Well now that I've given all the athletes mono there goes our chance of winning any conference championship
Aww you are cute. With your penis. And failures.
Dear Beer Goggles, it's time to see the eye doctor. With love, your biggest fan.
He broke hus nose arm jousting with the traffic cones... We need to make head shots illegal or get helmets or something
Restaurants Roasting People Who Gave Them Negative Yelp Reviews (25 Pics)
Why were you eating a hot dog in the bathroom at 230 am?
My roommate was sleeping, I thought it would be rude
Pierced my own nipple last night, and yes everyone did go absolutely nuts
I just threw up in my front yard because my roommate was in the bathroom. Fuck New Years Day.
I may have played more drinking games with my family this last week than all of freshman year...
hes like bread. how could bread be dangeous
Woman Posts Harassing DMs From Creep Online, Now He’s Upset Because People Told His Mom
And I just want you to know I got myself into this mess. I gotta get myself out. Plus, don't you only need one kidney?
Tell the cops to let you through! Tell them you need to do drugs!

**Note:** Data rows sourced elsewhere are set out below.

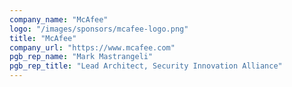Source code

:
 ```yaml
---
company_name: "McAfee"
logo: "/images/sponsors/mcafee-logo.png"
title: "McAfee"
company_url: "https://www.mcafee.com"
pgb_rep_name: "Mark Mastrangeli"
pgb_rep_title: "Lead Architect, Security Innovation Alliance"
---
```

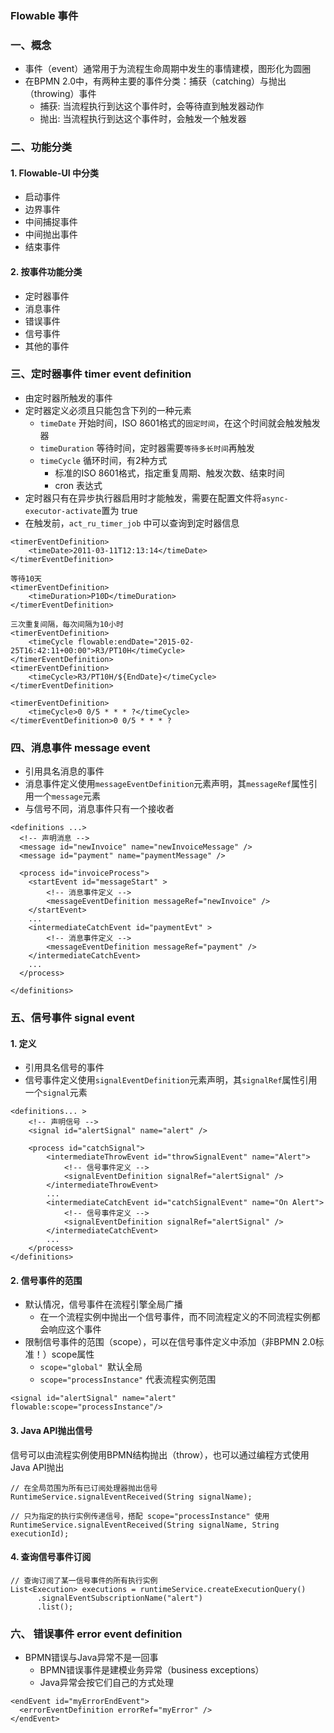 ###  Flowable 事件

### 一、概念
* 事件（event）通常用于为流程生命周期中发生的事情建模，图形化为圆圈
* 在BPMN 2.0中，有两种主要的事件分类：捕获（catching）与抛出（throwing）事件
  * 捕获: 当流程执行到达这个事件时，会等待直到触发器动作
  * 抛出: 当流程执行到达这个事件时，会触发一个触发器


### 二、功能分类
#### 1. Flowable-UI 中分类
* 启动事件
* 边界事件
* 中间捕捉事件
* 中间抛出事件
* 结束事件

#### 2. 按事件功能分类
* 定时器事件
* 消息事件
* 错误事件
* 信号事件
* 其他的事件


### 三、定时器事件 timer event definition
* 由定时器所触发的事件
* 定时器定义必须且只能包含下列的一种元素
  * `timeDate` 开始时间，ISO 8601格式的`固定时间`，在这个时间就会触发触发器
  * `timeDuration` 等待时间，定时器需要`等待多长时间`再触发
  * `timeCycle` 循环时间，有2种方式
    * 标准的ISO 8601格式，指定重复周期、触发次数、结束时间
    * cron 表达式
* 定时器只有在异步执行器启用时才能触发，需要在配置文件将`async-executor-activate`置为 true
* 在触发前，`act_ru_timer_job` 中可以查询到定时器信息

```
<timerEventDefinition>
    <timeDate>2011-03-11T12:13:14</timeDate>
</timerEventDefinition>

等待10天
<timerEventDefinition>
    <timeDuration>P10D</timeDuration>
</timerEventDefinition>

三次重复间隔，每次间隔为10小时
<timerEventDefinition>
    <timeCycle flowable:endDate="2015-02-25T16:42:11+00:00">R3/PT10H</timeCycle>
</timerEventDefinition>
<timerEventDefinition>
    <timeCycle>R3/PT10H/${EndDate}</timeCycle>
</timerEventDefinition>

<timerEventDefinition>
    <timeCycle>0 0/5 * * * ?</timeCycle>
</timerEventDefinition>0 0/5 * * * ?
```


### 四、消息事件 message event
* 引用具名消息的事件
* 消息事件定义使用`messageEventDefinition`元素声明，其`messageRef`属性引用一个`message`元素
* 与信号不同，消息事件只有一个接收者

```
<definitions ...>
  <!-- 声明消息 -->
  <message id="newInvoice" name="newInvoiceMessage" />
  <message id="payment" name="paymentMessage" />

  <process id="invoiceProcess">
    <startEvent id="messageStart" >
        <!-- 消息事件定义 -->
    	<messageEventDefinition messageRef="newInvoice" />
    </startEvent>
    ...
    <intermediateCatchEvent id="paymentEvt" >
        <!-- 消息事件定义 -->
    	<messageEventDefinition messageRef="payment" />
    </intermediateCatchEvent>
    ...
  </process>

</definitions>
```


### 五、信号事件 signal event
#### 1. 定义
* 引用具名信号的事件
* 信号事件定义使用`signalEventDefinition`元素声明，其`signalRef`属性引用一个`signal`元素

```
<definitions... >
    <!-- 声明信号 -->
    <signal id="alertSignal" name="alert" />

    <process id="catchSignal">
        <intermediateThrowEvent id="throwSignalEvent" name="Alert">
            <!-- 信号事件定义 -->
            <signalEventDefinition signalRef="alertSignal" />
        </intermediateThrowEvent>
        ...
        <intermediateCatchEvent id="catchSignalEvent" name="On Alert">
            <!-- 信号事件定义 -->
            <signalEventDefinition signalRef="alertSignal" />
        </intermediateCatchEvent>
        ...
    </process>
</definitions>
```

#### 2. 信号事件的范围
* 默认情况，信号事件在流程引擎全局广播
  * 在一个流程实例中抛出一个信号事件，而不同流程定义的不同流程实例都会响应这个事件
* 限制信号事件的范围（scope），可以在信号事件定义中添加（非BPMN 2.0标准！）scope属性
  * `scope="global" `默认全局
  * `scope="processInstance"` 代表流程实例范围

```
<signal id="alertSignal" name="alert" flowable:scope="processInstance"/>
```

#### 3. Java API抛出信号
信号可以由流程实例使用BPMN结构抛出（throw），也可以通过编程方式使用Java API抛出

```
// 在全局范围为所有已订阅处理器抛出信号
RuntimeService.signalEventReceived(String signalName);

// 只为指定的执行实例传递信号，搭配 scope="processInstance" 使用
RuntimeService.signalEventReceived(String signalName, String executionId);
```

#### 4. 查询信号事件订阅
```
// 查询订阅了某一信号事件的所有执行实例
List<Execution> executions = runtimeService.createExecutionQuery()
      .signalEventSubscriptionName("alert")
      .list();
```


### 六、 错误事件 error event definition
* BPMN错误与Java异常不是一回事
  * BPMN错误事件是建模业务异常（business exceptions）
  * Java异常会按它们自己的方式处理
  
```
<endEvent id="myErrorEndEvent">
  <errorEventDefinition errorRef="myError" />
</endEvent>
```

The highlight was when a stranger was nose to nose with you threatening to kick ur ass, and you said "Is that your real face? Stopped him dead.
How was my night? He had a picture of his mom on his night stand and he yelled "Papi like" when he came. Fuck tequila.
You should not have followed "the guy who peed in my bed" with "he smells good."
I woke up this morning hand cuffed to the bed with three bruised ribs and Amy written in lipstick on my chest... what happen lastnite??